We want 'W' to be a column not part of the index as it is now

In [55]:
shot_and_game_result_by_matchup = \
shot_and_game_result_by_matchup.reset_index().set_index('MATCHUP')
In [56]:
shot_and_game_result_by_matchup.head()
Out[56]:
SHOT_RESULT W made missed
MATCHUP
DEC 01, 2014 - DEN @ UTA W 39 41
DEC 01, 2014 - LAC vs. MIN W 36 33
DEC 01, 2014 - MIA @ WAS L 31 35
DEC 01, 2014 - MIN @ LAC L 30 38
DEC 01, 2014 - PHI vs. SAS L 28 37

Q2.1 which team had the lowest make percentage (in a single game) but still won that game.

Again we'll make a derived column called make_percent

In [57]:
shot_and_game_result_by_matchup['make_percent'] = \
round((shot_and_game_result_by_matchup['made']/\
       shot_and_game_result_by_matchup.sum(axis=1))*100,1)
In [58]:
shot_and_game_result_by_matchup[\
shot_and_game_result_by_matchup['W']=='W'].sort_values(by='make_percent').head()
Out[58]:
SHOT_RESULT W made missed make_percent
MATCHUP
FEB 09, 2015 - GSW @ PHI W 2 9 18.2
NOV 16, 2014 - HOU @ OKC W 20 49 29.0
JAN 24, 2015 - CHA vs. NYK W 23 50 31.5
DEC 31, 2014 - OKC vs. PHX W 21 44 32.3
JAN 17, 2015 - CHA vs. IND W 31 65 32.3
In [59]:
shot_and_game_result_by_matchup[\
shot_and_game_result_by_matchup['W']=='L'].sort_values(by='make_percent', \
                                                       ascending=False).head()
Out[59]:
SHOT_RESULT W made missed make_percent
MATCHUP
JAN 14, 2015 - HOU @ ORL L 36 22 62.1
NOV 18, 2014 - NYK @ MIL L 31 21 59.6
DEC 03, 2014 - MIA vs. ATL L 33 23 58.9
NOV 14, 2014 - BOS vs. CLE L 45 33 57.7
NOV 19, 2014 - NYK @ MIN L 31 23 57.4

Q2.2 Did winning teams have a higher make percentage on average than losing teams?

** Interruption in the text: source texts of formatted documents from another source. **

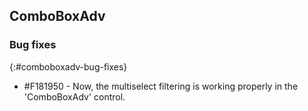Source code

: ## ComboBoxAdv   

### Bug fixes
{:#comboboxadv-bug-fixes}

* \#F181950 - Now, the multiselect filtering is working properly in the 'ComboBoxAdv' control.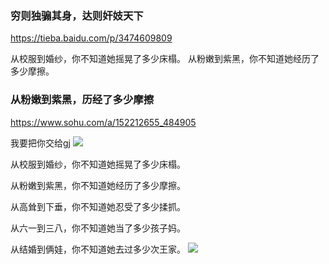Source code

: ### 穷则独骟其身，达则奸妓天下
https://tieba.baidu.com/p/3474609809

从校服到婚纱，你不知道她摇晃了多少床榻。 从粉嫩到紫黑，你不知道她经历了多少摩擦。

### 从粉嫩到紫黑，历经了多少摩擦
https://www.sohu.com/a/152212655_484905

我要把你交给gj
![](http://img.mp.itc.cn/upload/20170626/3395cba363f542e29378c1491ee53f68.jpg)

从校服到婚纱，你不知道她摇晃了多少床榻。

从粉嫩到紫黑，你不知道她经历了多少摩擦。

从高耸到下垂，你不知道她忍受了多少揉抓。

从六一到三八，你不知道她当了多少孩子妈。

从结婚到俩娃，你不知道她去过多少次王家。
![](http://img.mp.itc.cn/upload/20170626/81e6a949ad7b4d3a8001b04c1dd4165d.jpg)
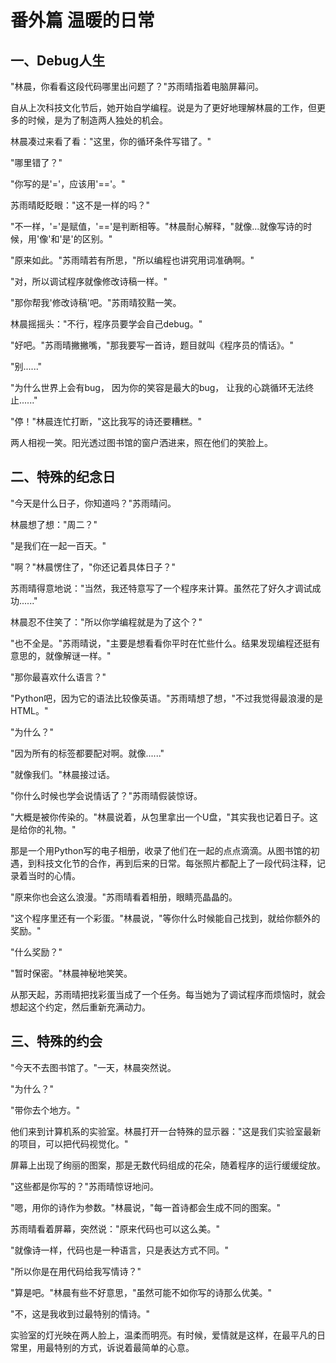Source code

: # 番外篇 温暖的日常

## 一、Debug人生

"林晨，你看看这段代码哪里出问题了？"苏雨晴指着电脑屏幕问。

自从上次科技文化节后，她开始自学编程。说是为了更好地理解林晨的工作，但更多的时候，是为了制造两人独处的机会。

林晨凑过来看了看："这里，你的循环条件写错了。"

"哪里错了？"

"你写的是'='，应该用'=='。"

苏雨晴眨眨眼："这不是一样的吗？"

"不一样，'='是赋值，'=='是判断相等。"林晨耐心解释，"就像...就像写诗的时候，用'像'和'是'的区别。"

"原来如此。"苏雨晴若有所思，"所以编程也讲究用词准确啊。"

"对，所以调试程序就像修改诗稿一样。"

"那你帮我'修改诗稿'吧。"苏雨晴狡黠一笑。

林晨摇摇头："不行，程序员要学会自己debug。"

"好吧。"苏雨晴撇撇嘴，"那我要写一首诗，题目就叫《程序员的情话》。"

"别......"

"为什么世界上会有bug，
因为你的笑容是最大的bug，
让我的心跳循环无法终止......"

"停！"林晨连忙打断，"这比我写的诗还要糟糕。"

两人相视一笑。阳光透过图书馆的窗户洒进来，照在他们的笑脸上。

## 二、特殊的纪念日

"今天是什么日子，你知道吗？"苏雨晴问。

林晨想了想："周二？"

"是我们在一起一百天。"

"啊？"林晨愣住了，"你还记着具体日子？"

苏雨晴得意地说："当然，我还特意写了一个程序来计算。虽然花了好久才调试成功......"

林晨忍不住笑了："所以你学编程就是为了这个？"

"也不全是。"苏雨晴说，"主要是想看看你平时在忙些什么。结果发现编程还挺有意思的，就像解谜一样。"

"那你最喜欢什么语言？"

"Python吧，因为它的语法比较像英语。"苏雨晴想了想，"不过我觉得最浪漫的是HTML。"

"为什么？"

"因为所有的标签都要配对啊。就像......"

"就像我们。"林晨接过话。

"你什么时候也学会说情话了？"苏雨晴假装惊讶。

"大概是被你传染的。"林晨说着，从包里拿出一个U盘，"其实我也记着日子。这是给你的礼物。"

那是一个用Python写的电子相册，收录了他们在一起的点点滴滴。从图书馆的初遇，到科技文化节的合作，再到后来的日常。每张照片都配上了一段代码注释，记录着当时的心情。

"原来你也会这么浪漫。"苏雨晴看着相册，眼睛亮晶晶的。

"这个程序里还有一个彩蛋。"林晨说，"等你什么时候能自己找到，就给你额外的奖励。"

"什么奖励？"

"暂时保密。"林晨神秘地笑笑。

从那天起，苏雨晴把找彩蛋当成了一个任务。每当她为了调试程序而烦恼时，就会想起这个约定，然后重新充满动力。

## 三、特殊的约会

"今天不去图书馆了。"一天，林晨突然说。

"为什么？"

"带你去个地方。"

他们来到计算机系的实验室。林晨打开一台特殊的显示器："这是我们实验室最新的项目，可以把代码视觉化。"

屏幕上出现了绚丽的图案，那是无数代码组成的花朵，随着程序的运行缓缓绽放。

"这些都是你写的？"苏雨晴惊讶地问。

"嗯，用你的诗作为参数。"林晨说，"每一首诗都会生成不同的图案。"

苏雨晴看着屏幕，突然说："原来代码也可以这么美。"

"就像诗一样，代码也是一种语言，只是表达方式不同。"

"所以你是在用代码给我写情诗？"

"算是吧。"林晨有些不好意思，"虽然可能不如你写的诗那么优美。"

"不，这是我收到过最特别的情诗。"

实验室的灯光映在两人脸上，温柔而明亮。有时候，爱情就是这样，在最平凡的日常里，用最特别的方式，诉说着最简单的心意。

We'll explore this question with a aggrigation and a plot

In [60]:
shot_and_game_result_by_matchup.groupby('W')['make_percent'].describe().unstack()
Out[60]:
count mean std min 25% 50% 75% max
W
L 904.0 42.667146 5.415448 26.5 39.2 42.95 46.2 62.1
W 904.0 47.793363 5.583023 18.2 44.2 47.70 51.5 63.8
In [61]:
shot_and_game_result_by_matchup.boxplot(column='make_percent', by='W',figsize=(12,8))
Out[61]:
<matplotlib.axes._subplots.AxesSubplot at 0x122e253c8>

Part3: Questions comparing two teams in one game.

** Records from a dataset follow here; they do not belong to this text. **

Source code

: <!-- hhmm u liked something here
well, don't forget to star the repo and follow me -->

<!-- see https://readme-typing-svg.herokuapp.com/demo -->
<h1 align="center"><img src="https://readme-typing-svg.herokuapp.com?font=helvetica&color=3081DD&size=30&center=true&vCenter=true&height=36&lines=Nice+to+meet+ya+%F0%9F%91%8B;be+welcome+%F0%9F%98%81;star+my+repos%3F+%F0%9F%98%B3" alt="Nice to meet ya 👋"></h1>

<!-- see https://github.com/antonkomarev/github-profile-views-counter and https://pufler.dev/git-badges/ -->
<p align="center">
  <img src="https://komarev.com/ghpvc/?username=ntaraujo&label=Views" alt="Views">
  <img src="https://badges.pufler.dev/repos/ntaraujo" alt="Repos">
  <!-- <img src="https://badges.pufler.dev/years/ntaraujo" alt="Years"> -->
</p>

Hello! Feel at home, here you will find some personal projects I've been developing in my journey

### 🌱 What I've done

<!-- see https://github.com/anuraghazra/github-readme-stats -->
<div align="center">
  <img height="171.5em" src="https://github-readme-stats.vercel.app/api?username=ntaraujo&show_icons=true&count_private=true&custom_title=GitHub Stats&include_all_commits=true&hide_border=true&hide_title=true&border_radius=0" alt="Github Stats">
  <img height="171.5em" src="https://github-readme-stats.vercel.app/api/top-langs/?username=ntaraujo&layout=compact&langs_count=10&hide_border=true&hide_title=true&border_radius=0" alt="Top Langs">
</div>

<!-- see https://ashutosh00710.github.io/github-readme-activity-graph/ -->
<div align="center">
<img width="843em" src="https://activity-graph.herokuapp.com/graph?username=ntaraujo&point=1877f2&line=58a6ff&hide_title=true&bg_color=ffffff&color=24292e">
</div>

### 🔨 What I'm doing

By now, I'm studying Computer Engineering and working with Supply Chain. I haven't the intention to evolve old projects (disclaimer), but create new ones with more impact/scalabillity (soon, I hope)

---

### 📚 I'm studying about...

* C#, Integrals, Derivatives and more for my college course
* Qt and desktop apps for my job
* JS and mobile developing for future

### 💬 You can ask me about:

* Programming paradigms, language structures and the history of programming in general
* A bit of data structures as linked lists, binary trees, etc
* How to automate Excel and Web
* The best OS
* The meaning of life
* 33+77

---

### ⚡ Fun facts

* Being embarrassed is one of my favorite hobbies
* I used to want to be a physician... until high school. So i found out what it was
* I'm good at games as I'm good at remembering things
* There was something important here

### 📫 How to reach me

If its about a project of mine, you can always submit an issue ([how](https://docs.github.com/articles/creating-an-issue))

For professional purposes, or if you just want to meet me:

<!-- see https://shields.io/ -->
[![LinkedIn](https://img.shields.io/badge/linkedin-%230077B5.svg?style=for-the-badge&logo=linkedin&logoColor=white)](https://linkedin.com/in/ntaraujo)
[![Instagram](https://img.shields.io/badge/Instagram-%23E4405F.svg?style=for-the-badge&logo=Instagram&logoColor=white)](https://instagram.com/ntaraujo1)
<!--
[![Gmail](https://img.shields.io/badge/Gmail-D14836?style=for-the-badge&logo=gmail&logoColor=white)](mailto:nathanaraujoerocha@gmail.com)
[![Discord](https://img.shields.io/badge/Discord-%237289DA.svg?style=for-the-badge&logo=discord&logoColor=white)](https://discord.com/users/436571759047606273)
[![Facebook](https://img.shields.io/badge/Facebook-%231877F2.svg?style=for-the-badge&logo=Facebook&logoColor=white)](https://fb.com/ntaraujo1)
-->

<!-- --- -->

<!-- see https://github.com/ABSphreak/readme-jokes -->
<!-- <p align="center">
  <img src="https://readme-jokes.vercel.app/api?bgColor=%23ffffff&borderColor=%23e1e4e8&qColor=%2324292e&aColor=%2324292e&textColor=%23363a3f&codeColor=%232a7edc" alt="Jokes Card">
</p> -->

Q 3.1: How often did the winning team have a lower make percentage than the losing team

Here it looks like we need to compare two rows in the shot_and_game_result_by_matchup dataframe. Don't do that! Remember that columns are for comparing not rows. Let me say that again

Compare columns not rows!!!

ok so how do we turn two rows into two columns?

Answer: Pivot the data

In [3]:
shot_result_by_gameid_and_w = \
df.groupby(['GAME_ID','W','SHOT_RESULT']).size().unstack()
In [4]:
shot_result_by_gameid_and_w.head(4)
Out[4]:
SHOT_RESULT made missed
GAME_ID W
21400001 L 29 46
W 36 51
21400002 L 31 36
W 37 33
In [5]:
shot_result_by_gameid_and_w['make_percent'] = \
round((shot_result_by_gameid_and_w['made']/\
       shot_result_by_gameid_and_w.sum(axis=1))*100,1)
In [6]:
shot_result_by_gameid_and_w.head(4)
Out[6]:
SHOT_RESULT made missed make_percent
GAME_ID W
21400001 L 29 46 38.7
W 36 51 41.4
21400002 L 31 36 46.3
W 37 33 52.9
In [7]:
shot_result_by_gameid_and_w = \
shot_result_by_gameid_and_w.reset_index()
In [8]:
shot_result_by_gameid_and_w.head(4)
Out[8]:
SHOT_RESULT GAME_ID W made missed make_percent
0 21400001 L 29 46 38.7
1 21400001 W 36 51 41.4
2 21400002 L 31 36 46.3
3 21400002 W 37 33 52.9
In [9]:
make_percent_by_gameid = \
shot_result_by_gameid_and_w.pivot(index='GAME_ID', columns='W')
In [10]:
make_percent_by_gameid.head()
Out[10]:
SHOT_RESULT made missed make_percent
W L W L W L W
GAME_ID
21400001 29 36 46 51 38.7 41.4
21400002 31 37 36 33 46.3 52.9
21400003 26 22 42 27 38.2 44.9
21400004 28 41 32 60 46.7 40.6
21400005 9 36 25 41 26.5 46.8

Now we can make a comparison between the two columns of make_percent (note this is called a MultiIndex more info here: https://pandas.pydata.org/pandas-docs/stable/advanced.html)

In [11]:
(make_percent_by_gameid['make_percent']['W']<\
make_percent_by_gameid['make_percent']['L']).sum()
Out[11]:
197
In [110]:
(197./904)*100
Out[110]:
21.792035398230087

So about 22% of the time the game is won by the team that has the lower make percentage.